江戸時代で女性が仕事で打ち込み、恋に悩む姿には現代女性にも通じるものがあります。暑い夏の盛りに冷たい茶碗蒸しを考案し、客が大勢押しかけて来て、その冷やし茶碗蒸しを大手の食事処に真似をされるという試練もあった。

それと、花魁の奈緒が病気で伏せて、使いの中村獅童が澪のところへ来て料理を頼む姿と、澪が子供のころに奈緒の好物だった金柑の甘煮を持たせるところなど。

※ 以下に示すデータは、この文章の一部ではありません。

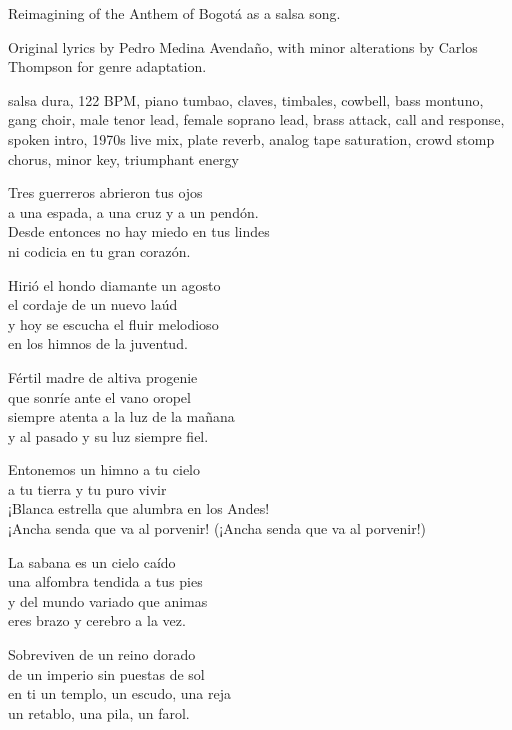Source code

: 
\label{sec:tu-puro-vivir}
\begin{notes}
Reimagining of the Anthem of Bogotá as a salsa song.

Original lyrics by Pedro Medina Avendaño, with minor alterations by Carlos Thompson for genre adaptation.
\end{notes}
\begin{style}
salsa dura, 122 BPM, piano tumbao, claves, timbales, cowbell, bass montuno, gang choir, male tenor lead, female soprano lead, brass attack, call and response, spoken intro, 1970s live mix, plate reverb, analog tape saturation, crowd stomp chorus, minor key, triumphant energy
\end{style}
\begin{lyrics}
Tres guerreros abrieron tus ojos\\
a una espada, a una cruz y a un pendón.\\
Desde entonces no hay miedo en tus lindes\\
ni codicia en tu gran corazón.

Hirió el hondo diamante un agosto\\
el cordaje de un nuevo laúd\\
y hoy se escucha el fluir melodioso\\
en los himnos de la juventud.

Fértil madre de altiva progenie\\
que sonríe ante el vano oropel\\
siempre atenta a la luz de la mañana\\
y al pasado y su luz siempre fiel.

Entonemos un himno a tu cielo\\
a tu tierra y tu puro vivir\\
¡Blanca estrella que alumbra en los Andes!\\
¡Ancha senda que va al porvenir!
(¡Ancha senda que va al porvenir!)

La sabana es un cielo caído\\
una alfombra tendida a tus pies\\
y del mundo variado que animas\\
eres brazo y cerebro a la vez.

Sobreviven de un reino dorado\\
de un imperio sin puestas de sol\\
en ti un templo, un escudo, una reja\\
un retablo, una pila, un farol.


\end{lyrics}
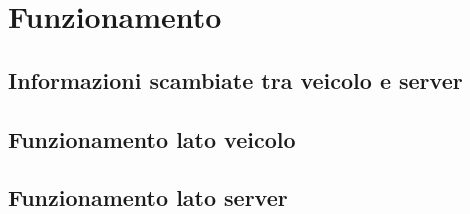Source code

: \section{Funzionamento}
\subsection{Informazioni scambiate tra veicolo e server}
\subsection{Funzionamento lato veicolo}
\subsection{Funzionamento lato server}
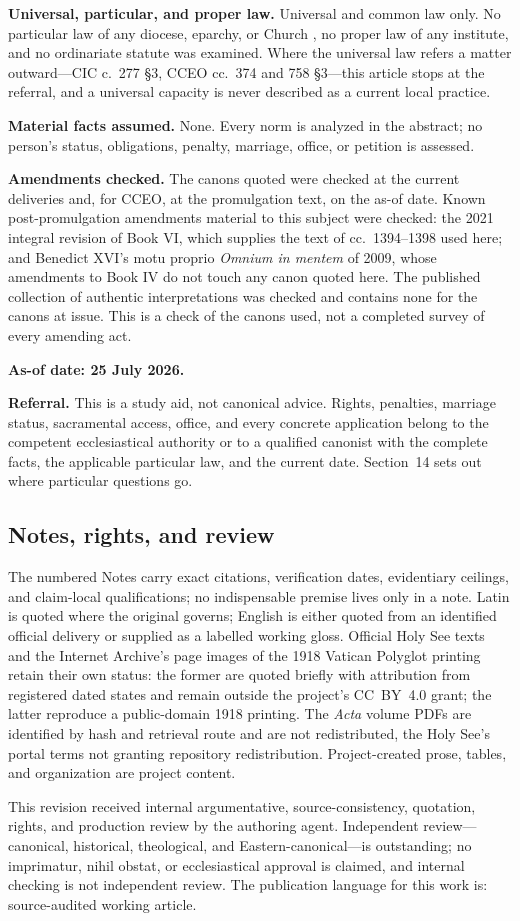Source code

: \textbf{Universal, particular, and proper law.} Universal and common law only. No particular law of any diocese, eparchy, or Church , no proper law of any institute, and no ordinariate statute was examined. Where the universal law refers a matter outward---CIC c.~277 §3, CCEO cc.~374 and 758 §3---this article stops at the referral, and a universal capacity is never described as a current local practice.

\textbf{Material facts assumed.} None. Every norm is analyzed in the abstract; no person's status, obligations, penalty, marriage, office, or petition is assessed.

\textbf{Amendments checked.} The canons quoted were checked at the current deliveries and, for CCEO, at the promulgation text, on the as-of date. Known post-promulgation amendments material to this subject were checked: the 2021 integral revision of Book VI, which supplies the text of cc.~1394--1398 used here; and Benedict XVI's motu proprio \emph{Omnium in mentem} of 2009, whose amendments to Book IV do not touch any canon quoted here. The published collection of authentic interpretations was checked and contains none for the canons at issue. This is a check of the canons used, not a completed survey of every amending act.

\textbf{As-of date: 25 July 2026.}

\textbf{Referral.} This is a study aid, not canonical advice. Rights, penalties, marriage status, sacramental access, office, and every concrete application belong to the competent ecclesiastical authority or to a qualified canonist with the complete facts, the applicable particular law, and the current date. Section~14 sets out where particular questions go.

\subsection{Notes, rights, and review}

The numbered Notes carry exact citations, verification dates, evidentiary ceilings, and claim-local qualifications; no indispensable premise lives only in a note. Latin is quoted where the original governs; English is either quoted from an identified official delivery or supplied as a labelled working gloss. Official Holy See texts and the Internet Archive's page images of the 1918 Vatican Polyglot printing retain their own status: the former are quoted briefly with attribution from registered dated states and remain outside the project's CC~BY~4.0 grant; the latter reproduce a public-domain 1918 printing. The \emph{Acta} volume PDFs are identified by hash and retrieval route and are not redistributed, the Holy See's portal terms not granting repository redistribution. Project-created prose, tables, and organization are project content.

This revision received internal argumentative, source-consistency, quotation, rights, and production review by the authoring agent. Independent review---canonical, historical, theological, and Eastern-canonical---is outstanding; no imprimatur, nihil obstat, or ecclesiastical approval is claimed, and internal checking is not independent review. The publication language for this work is: source-audited working article.
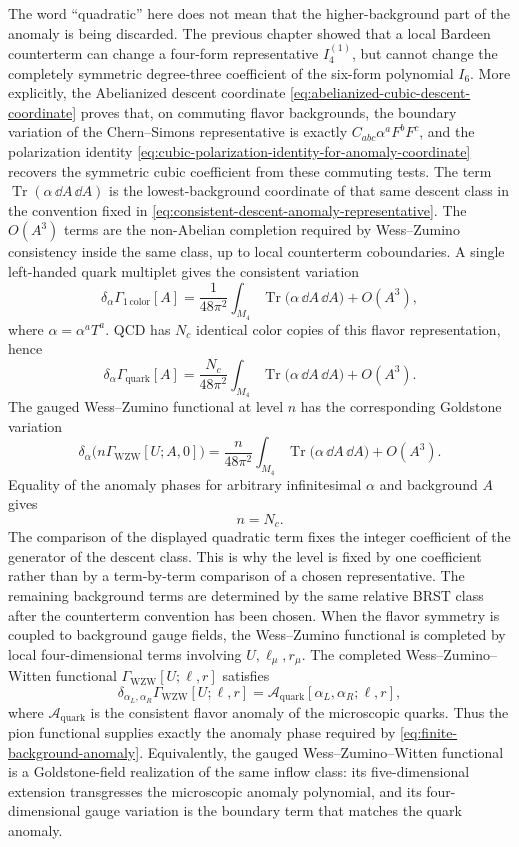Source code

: The word ``quadratic'' here does not mean that the higher-background part of
the anomaly is being discarded.  The previous chapter showed that a local
Bardeen counterterm can change a four-form representative \(I_4^{(1)}\), but
cannot change the completely symmetric degree-three coefficient of the
six-form polynomial \(I_6\).  More explicitly, the Abelianized descent
coordinate \eqref{eq:abelianized-cubic-descent-coordinate} proves that, on
commuting flavor backgrounds, the boundary variation of the Chern--Simons
representative is exactly \(C_{abc}\alpha^aF^bF^c\), and the polarization
identity \eqref{eq:cubic-polarization-identity-for-anomaly-coordinate}
recovers the symmetric cubic coefficient from these commuting tests.  The term
\(\operatorname{Tr}(\alpha\,\dd A\,\dd A)\) is the lowest-background
coordinate of that same descent class in the convention fixed in
\eqref{eq:consistent-descent-anomaly-representative}.  The \(O(A^3)\) terms
are the non-Abelian completion required by Wess--Zumino consistency inside
the same class, up to local counterterm coboundaries.  A single left-handed
quark multiplet gives the consistent variation
\[
  \delta_\alpha\Gamma_{\mathrm{1\,color}}[A]
  =
  \frac1{48\pi^2}
  \int_{M_4}\operatorname{Tr}
  \bigl(\alpha\,\dd A\,\dd A\bigr)
  +O(A^3),
\]
where \(\alpha=\alpha^aT^a\).  QCD has \(N_c\) identical color copies of this
flavor representation, hence
\[
  \delta_\alpha\Gamma_{\mathrm{quark}}[A]
  =
  \frac{N_c}{48\pi^2}
  \int_{M_4}\operatorname{Tr}
  \bigl(\alpha\,\dd A\,\dd A\bigr)
  +O(A^3).
\]
The gauged Wess--Zumino functional at level \(n\) has the corresponding
Goldstone variation
\[
  \delta_\alpha\bigl(n\Gamma_{\mathrm{WZW}}[U;A,0]\bigr)
  =
  \frac{n}{48\pi^2}
  \int_{M_4}\operatorname{Tr}
  \bigl(\alpha\,\dd A\,\dd A\bigr)
  +O(A^3).
\]
Equality of the anomaly phases for arbitrary infinitesimal \(\alpha\) and
background \(A\) gives
\[
  n=N_c .
\]
The comparison of the displayed quadratic term fixes the integer coefficient
of the generator of the descent class.  This is why the level is fixed by
one coefficient rather than by a term-by-term comparison of a chosen
representative.  The remaining background terms are determined by the same
relative BRST class after the counterterm convention has been chosen.  When
the flavor symmetry is coupled to background gauge fields, the Wess--Zumino
functional is completed by local four-dimensional terms involving
\(U,\ell_\mu,r_\mu\).  The completed Wess--Zumino--Witten functional
\(\Gamma_{\mathrm{WZW}}[U;\ell,r]\) satisfies
\[
  \delta_{\alpha_L,\alpha_R}
  \Gamma_{\mathrm{WZW}}[U;\ell,r]
  =
  \mathcal A_{\mathrm{quark}}[\alpha_L,\alpha_R;\ell,r],
\]
where \(\mathcal A_{\mathrm{quark}}\) is the consistent flavor anomaly of the
microscopic quarks.  Thus the pion functional supplies exactly the anomaly
phase required by \eqref{eq:finite-background-anomaly}.  Equivalently, the
gauged Wess--Zumino--Witten functional is a Goldstone-field realization of the
same inflow class: its five-dimensional extension transgresses the microscopic
anomaly polynomial, and its four-dimensional gauge variation is the boundary
term that matches the quark anomaly.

これが生涯最後の監督作品と宣言し、出演者にも角川春樹監督ゆかりの、鹿賀丈史、松山ケンイチ、野村宏伸、浅野温子、渡辺典子、石坂浩二など、そして薬師丸ひろ子と贅沢三昧の役者陣たちがとっかえひっかえと出演するので見ごたえがありました。

見どころは料理屋の大座敷など、大人数を一画面に入れて芝居をさせるシーンは、圧巻でした。そして、2人が出会うシーンは、吉原の行事で明神様のキツネのお面を付け白い着物を着て、コーン、コンと歌いながら踊る花魁の奈緒が、美しく大人になった元気な澪の姿を見つけるところ。

それに、2階の障子に手の指でキツネの真似をして、コーン、コンと澪とのやりとりが胸を締め付けて泣かせてくれる。